Outre son implacable logique, une des grandes forces de L'emmurée vivante est sa superbe photographie qui sait mettre en valeur ses tout aussi magnifiques décors qui empruntent beaucoup à Mario Bava et même Dario Argento. On en veut pour preuve ce flamboyant petit salon aux tonalités rouge sang, feutré, très intime, où s'est déroulé le drame que Fulci rend de plus en plus étouffant au fur et à mesure que le film progresse tandis qu'il semble rapetisser comme s'il se refermait lentement sur Virginia, une impression d'autant plus effroyable lorsqu'on sait que cette pièce sera en fait sa propre tombe. A cela s'ajoutent une mise en scène intelligente qui joue sur tous les éléments de ce décor qui deviendrait presque un personnage à part entière et des effets de style remarquables récurrents au
cinéma du réalisateur notamment ces incessants flashes, ses visions qui passent avec une aisance presque diabolique de l'obscurité à la clarté à l'image même des interrogations et des certitudes de Virginia, ses zooms souvent terrifiants et ces plans pour la plupart oppressants filmés à travers les fissures de ce mur de briques.
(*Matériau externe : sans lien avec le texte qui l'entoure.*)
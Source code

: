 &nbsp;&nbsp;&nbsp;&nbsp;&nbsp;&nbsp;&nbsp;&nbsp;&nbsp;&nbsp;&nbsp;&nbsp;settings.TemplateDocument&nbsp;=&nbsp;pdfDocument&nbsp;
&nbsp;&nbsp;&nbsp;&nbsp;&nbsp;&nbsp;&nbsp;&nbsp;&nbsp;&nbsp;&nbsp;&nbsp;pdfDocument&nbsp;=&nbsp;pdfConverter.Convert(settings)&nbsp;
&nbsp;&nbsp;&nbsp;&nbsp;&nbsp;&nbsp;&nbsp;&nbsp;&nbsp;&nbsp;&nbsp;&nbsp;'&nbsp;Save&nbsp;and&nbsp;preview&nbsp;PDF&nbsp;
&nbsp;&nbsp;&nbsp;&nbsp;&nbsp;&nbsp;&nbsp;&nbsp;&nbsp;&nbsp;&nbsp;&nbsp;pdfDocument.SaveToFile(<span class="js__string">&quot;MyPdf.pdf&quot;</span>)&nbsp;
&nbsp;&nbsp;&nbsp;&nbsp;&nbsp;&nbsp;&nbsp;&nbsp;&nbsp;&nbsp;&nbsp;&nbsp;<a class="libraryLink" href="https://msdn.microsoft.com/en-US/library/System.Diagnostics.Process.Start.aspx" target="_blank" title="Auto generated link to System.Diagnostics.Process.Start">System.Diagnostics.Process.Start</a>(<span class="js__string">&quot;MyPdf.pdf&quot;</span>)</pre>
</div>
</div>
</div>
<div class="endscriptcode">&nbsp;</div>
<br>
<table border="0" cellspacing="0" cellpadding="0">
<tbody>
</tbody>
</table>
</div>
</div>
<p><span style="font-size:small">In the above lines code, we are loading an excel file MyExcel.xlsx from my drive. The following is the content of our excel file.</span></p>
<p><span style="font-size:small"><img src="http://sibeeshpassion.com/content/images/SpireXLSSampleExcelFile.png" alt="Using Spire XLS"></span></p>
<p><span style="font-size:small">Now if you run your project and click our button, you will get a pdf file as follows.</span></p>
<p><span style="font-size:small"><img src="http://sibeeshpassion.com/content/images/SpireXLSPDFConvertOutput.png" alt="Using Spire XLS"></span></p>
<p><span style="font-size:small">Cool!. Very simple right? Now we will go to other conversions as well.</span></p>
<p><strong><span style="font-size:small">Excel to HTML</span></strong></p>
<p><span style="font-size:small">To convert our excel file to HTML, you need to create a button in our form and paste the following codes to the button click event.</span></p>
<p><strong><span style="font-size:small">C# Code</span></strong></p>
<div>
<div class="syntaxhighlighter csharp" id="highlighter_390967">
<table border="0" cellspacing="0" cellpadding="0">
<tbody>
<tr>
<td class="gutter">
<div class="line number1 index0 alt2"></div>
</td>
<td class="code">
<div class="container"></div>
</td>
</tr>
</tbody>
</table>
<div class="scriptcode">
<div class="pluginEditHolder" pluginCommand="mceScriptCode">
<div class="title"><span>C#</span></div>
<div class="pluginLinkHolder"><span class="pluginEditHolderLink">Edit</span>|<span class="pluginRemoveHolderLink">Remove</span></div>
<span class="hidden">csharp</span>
On ne peut passer sous silence le final grandiose, un des piliers du film, particulièrement cruel et suffocant qui emprunte au Chat noir ses ultimes images. Ce n'est pas un chat qui cette fois trahira le meurtrier mais la montre de l'héroïne qui se mettra à sonner avertissant les policiers de son inexorable agonie à la différence près que Fulci terminera sur une note de mystère puisque ce sera au spectateur de laisser libre cours à son imagination quant à savoir si Virginia est encore vivante ou pas.
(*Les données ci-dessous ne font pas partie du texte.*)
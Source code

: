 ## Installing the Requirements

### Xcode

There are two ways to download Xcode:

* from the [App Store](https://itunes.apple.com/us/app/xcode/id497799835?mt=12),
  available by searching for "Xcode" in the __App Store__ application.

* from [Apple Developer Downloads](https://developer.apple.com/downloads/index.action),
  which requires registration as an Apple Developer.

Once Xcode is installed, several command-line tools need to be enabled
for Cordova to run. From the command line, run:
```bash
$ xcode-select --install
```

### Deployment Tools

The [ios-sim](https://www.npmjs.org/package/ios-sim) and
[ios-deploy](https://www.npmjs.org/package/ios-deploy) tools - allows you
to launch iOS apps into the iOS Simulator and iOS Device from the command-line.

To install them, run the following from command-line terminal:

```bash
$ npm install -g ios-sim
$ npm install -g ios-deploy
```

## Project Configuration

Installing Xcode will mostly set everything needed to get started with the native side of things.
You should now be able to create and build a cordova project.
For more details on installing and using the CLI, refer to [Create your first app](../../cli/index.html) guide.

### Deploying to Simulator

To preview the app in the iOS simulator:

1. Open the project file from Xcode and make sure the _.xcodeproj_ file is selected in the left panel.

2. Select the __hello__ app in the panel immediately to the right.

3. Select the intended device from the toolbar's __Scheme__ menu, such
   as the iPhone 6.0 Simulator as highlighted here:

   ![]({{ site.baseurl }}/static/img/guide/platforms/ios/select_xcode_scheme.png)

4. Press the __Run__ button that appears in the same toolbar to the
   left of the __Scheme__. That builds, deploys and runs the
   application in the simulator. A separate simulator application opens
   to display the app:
Certes L'emmurée vivante n'est pas parfait et le point faible reste comme souvent chez Fulci le jeu des acteurs. Jennifer O'Neill, l'inoubliable héroïne de Un été 42 et de L'innocent de Visconti, est belle, fort sympathique et récite avec une certaine facilité mais il lui manque ce petit quelque chose qui pourrait la rendre attachante, émouvante. Son interprétation est un brin trop mécanique. Marc Porel quant à lui est bien plus à l'aise dans la peau d'un flic que dans celui d'un parapsychologue dont les théories bateau font parfois sourire. Quant à Gianni Garko il pourra paraitre un peu fade d'autant plus qu'une partie du scénario repose sur son personnage. L'apparition de Jenny Tamburi, boulotte et bien peu mise en valeur, est quant à elle décevante et plutôt inutile.
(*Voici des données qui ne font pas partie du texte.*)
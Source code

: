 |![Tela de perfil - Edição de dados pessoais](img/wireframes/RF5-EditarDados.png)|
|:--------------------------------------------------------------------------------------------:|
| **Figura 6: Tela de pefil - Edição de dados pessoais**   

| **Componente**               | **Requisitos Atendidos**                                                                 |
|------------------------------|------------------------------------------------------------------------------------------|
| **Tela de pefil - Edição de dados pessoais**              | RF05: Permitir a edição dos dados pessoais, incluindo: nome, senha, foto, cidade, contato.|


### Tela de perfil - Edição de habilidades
Si le film au grand désarroi de Fulci ne rencontra pas un gros succès en Italie, il en fut de même en France tant et si bien que L'emmurée vivante rythmé par une intéressante partition musicale signée Fabio Frizzi reste un des films trop méconnus de son réalisateur malgré ses nombreuses et incontestables qualités.
Pour alimenter les anecdotes tel que le lecteur les apprécie, le tournage de L'emmurée vivante ne fut pas des plus reposants. Si on passe sur les accrochages qu'il y eut entre Fulci et ses acteurs notamment Jennifer O'Neill, la passionnelle histoire d'amour entre l'actrice et Marc Porel qui s'étaient rencontrés sur L'innocent l'année précédente rendit les choses parfois difficiles. Jennifer ne se sentait en effet pas capable d'assumer une telle liaison avec un homme toxico-dépendant à l'héroïne. C'est pour dire que leur relation durant le tournage fut par instant houleuse.